TASK PROMPT
Reproduce the records. Keep every word exact and include no images.

START RECORDS SHOWN

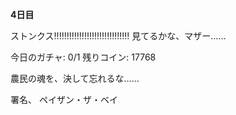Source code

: <!-- title: ベイの日記: 4日目 -->

**4日目**

ストンクス!!!!!!!!!!!!!!!!!!!!!!!!!!!!!!
見てるかな、マザー……

今日のガチャ: 0/1
残りコイン: 17768

農民の魂を、決して忘れるな……

署名、
ペイザン・ザ・ベイ
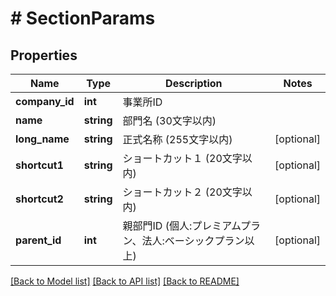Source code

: # # SectionParams

## Properties

Name | Type | Description | Notes
------------ | ------------- | ------------- | -------------
**company_id** | **int** | 事業所ID |
**name** | **string** | 部門名 (30文字以内) |
**long_name** | **string** | 正式名称 (255文字以内) | [optional]
**shortcut1** | **string** | ショートカット１ (20文字以内) | [optional]
**shortcut2** | **string** | ショートカット２ (20文字以内) | [optional]
**parent_id** | **int** | 親部門ID (個人:プレミアムプラン、法人:ベーシックプラン以上) | [optional]

[[Back to Model list]](../../README.md#models) [[Back to API list]](../../README.md#endpoints) [[Back to README]](../../README.md)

END RECORDS SHOWN

ANSWER
Source code

: <!-- title: ベイの日記: 4日目 -->

**4日目**

ストンクス!!!!!!!!!!!!!!!!!!!!!!!!!!!!!!
見てるかな、マザー……

今日のガチャ: 0/1
残りコイン: 17768

農民の魂を、決して忘れるな……

署名、
ペイザン・ザ・ベイ
Source code

: # # SectionParams

## Properties

Name | Type | Description | Notes
------------ | ------------- | ------------- | -------------
**company_id** | **int** | 事業所ID |
**name** | **string** | 部門名 (30文字以内) |
**long_name** | **string** | 正式名称 (255文字以内) | [optional]
**shortcut1** | **string** | ショートカット１ (20文字以内) | [optional]
**shortcut2** | **string** | ショートカット２ (20文字以内) | [optional]
**parent_id** | **int** | 親部門ID (個人:プレミアムプラン、法人:ベーシックプラン以上) | [optional]

[[Back to Model list]](../../README.md#models) [[Back to API list]](../../README.md#endpoints) [[Back to README]](../../README.md)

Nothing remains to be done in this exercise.